How well do anti-obesity drugs work? Interesting question, this, and one asked by a number of readers. Bandolier had spent a few hours beginning to wonder about whether to do a brief review, when happily a really good one arrived [1]. The short answer is that in long term studies of a year or more these drugs achieved weight loss of 3-4% more than doing nothing, or with diets.

Systematic review

The review searched for studies in four databases, reference lists, and reviews, and asked experts and companies for help. Only double blind, randomised trials of at least one year were acceptable. They had to enrol patients with a BMI of at least 30 kg/sq metre, and have a placebo or active control. Full, published studies in any language were accepted.

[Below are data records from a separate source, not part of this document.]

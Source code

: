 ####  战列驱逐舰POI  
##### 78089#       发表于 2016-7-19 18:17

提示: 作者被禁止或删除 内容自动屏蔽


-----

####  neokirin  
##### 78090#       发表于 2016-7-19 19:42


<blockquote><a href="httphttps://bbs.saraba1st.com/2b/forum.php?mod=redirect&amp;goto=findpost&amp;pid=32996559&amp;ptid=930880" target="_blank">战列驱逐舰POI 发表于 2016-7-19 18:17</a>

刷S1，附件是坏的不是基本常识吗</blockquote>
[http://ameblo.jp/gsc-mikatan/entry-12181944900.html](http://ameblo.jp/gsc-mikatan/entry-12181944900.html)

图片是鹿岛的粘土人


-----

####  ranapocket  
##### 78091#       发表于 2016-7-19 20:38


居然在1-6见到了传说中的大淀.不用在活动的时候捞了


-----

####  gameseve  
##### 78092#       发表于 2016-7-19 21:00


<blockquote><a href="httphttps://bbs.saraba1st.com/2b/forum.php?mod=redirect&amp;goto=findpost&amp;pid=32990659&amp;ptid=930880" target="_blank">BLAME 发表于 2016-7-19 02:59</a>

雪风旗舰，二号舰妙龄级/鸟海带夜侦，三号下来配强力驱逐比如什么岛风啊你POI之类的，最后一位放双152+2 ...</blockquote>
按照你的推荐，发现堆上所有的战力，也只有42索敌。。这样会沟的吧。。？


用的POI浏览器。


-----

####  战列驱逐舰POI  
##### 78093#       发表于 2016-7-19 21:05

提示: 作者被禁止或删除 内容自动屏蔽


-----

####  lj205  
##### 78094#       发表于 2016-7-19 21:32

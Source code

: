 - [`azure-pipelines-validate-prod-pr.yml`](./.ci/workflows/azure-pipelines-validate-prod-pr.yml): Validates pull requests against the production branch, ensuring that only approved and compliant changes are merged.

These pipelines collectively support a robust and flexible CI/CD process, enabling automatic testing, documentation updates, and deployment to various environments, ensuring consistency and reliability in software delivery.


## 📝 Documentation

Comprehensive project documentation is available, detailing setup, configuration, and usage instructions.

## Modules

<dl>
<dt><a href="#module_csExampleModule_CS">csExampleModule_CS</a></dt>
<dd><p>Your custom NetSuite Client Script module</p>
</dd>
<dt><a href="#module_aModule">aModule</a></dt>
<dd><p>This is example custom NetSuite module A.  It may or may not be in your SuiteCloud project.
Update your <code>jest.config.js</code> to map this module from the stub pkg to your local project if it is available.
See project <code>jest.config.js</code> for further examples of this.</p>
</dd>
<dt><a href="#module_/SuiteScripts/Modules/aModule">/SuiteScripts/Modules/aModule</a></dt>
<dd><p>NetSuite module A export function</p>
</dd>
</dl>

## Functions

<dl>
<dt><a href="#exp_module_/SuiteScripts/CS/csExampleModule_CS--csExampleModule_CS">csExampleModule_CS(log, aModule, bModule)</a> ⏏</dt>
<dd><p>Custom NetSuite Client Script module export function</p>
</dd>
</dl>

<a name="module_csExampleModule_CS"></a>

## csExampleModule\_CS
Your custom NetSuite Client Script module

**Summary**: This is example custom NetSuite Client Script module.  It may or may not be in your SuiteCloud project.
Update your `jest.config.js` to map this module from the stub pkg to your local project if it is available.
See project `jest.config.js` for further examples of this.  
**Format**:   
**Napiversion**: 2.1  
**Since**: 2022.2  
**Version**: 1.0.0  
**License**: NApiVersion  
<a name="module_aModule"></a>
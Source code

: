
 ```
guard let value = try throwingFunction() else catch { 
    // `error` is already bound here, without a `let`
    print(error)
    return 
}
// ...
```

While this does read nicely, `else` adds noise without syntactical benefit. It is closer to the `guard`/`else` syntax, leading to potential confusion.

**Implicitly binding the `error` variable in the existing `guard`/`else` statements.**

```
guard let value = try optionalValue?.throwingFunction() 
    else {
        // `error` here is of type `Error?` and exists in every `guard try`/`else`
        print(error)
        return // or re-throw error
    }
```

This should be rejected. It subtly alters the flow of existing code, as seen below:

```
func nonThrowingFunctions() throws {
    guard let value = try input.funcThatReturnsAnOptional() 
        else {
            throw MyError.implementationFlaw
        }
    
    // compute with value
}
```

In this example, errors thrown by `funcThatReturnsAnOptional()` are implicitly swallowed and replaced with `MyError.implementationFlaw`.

The primary outcome was average weight loss, both in kg and as percentage change from baseline, and the dichotomous outcomes of the percentage of patients with at least 5% or at least 10% weight loss.

Results

Only 11 studies of orlistat (6,021 participants) and three of sibutramine (929 participants) met the inclusion criteria. All of the orlistat trials had co-interventions that typically included dietary counselling and education, as well as encouragement to exercise, and in nine of the studies participants used a deficit diet as well. In one of the sibutramine studies participants were given dietary advice sheets.

Most studies had a preponderance of women (70-80%) with an average age of about 50 years. Many of the trials enrolled higher risk populations with diabetes and cardiovascular risk factors. The studies had very high withdrawal rates, averaging 33% for orlistat and 43% for sibutramine. Most trials dealt with this by imputing a last observation carried forward analysis.

Weight loss

Orlistat 120 mg three times a day for a year or more produced a consistent reduction in weight above that of placebo (Figure 1) by an average of 2.7 kg or 2.9% of initial weight. Compared with placebo 21% of patients (NNT 5) had at least a 5% weight loss and 12% (NNT 10) achieved a 10% weight loss.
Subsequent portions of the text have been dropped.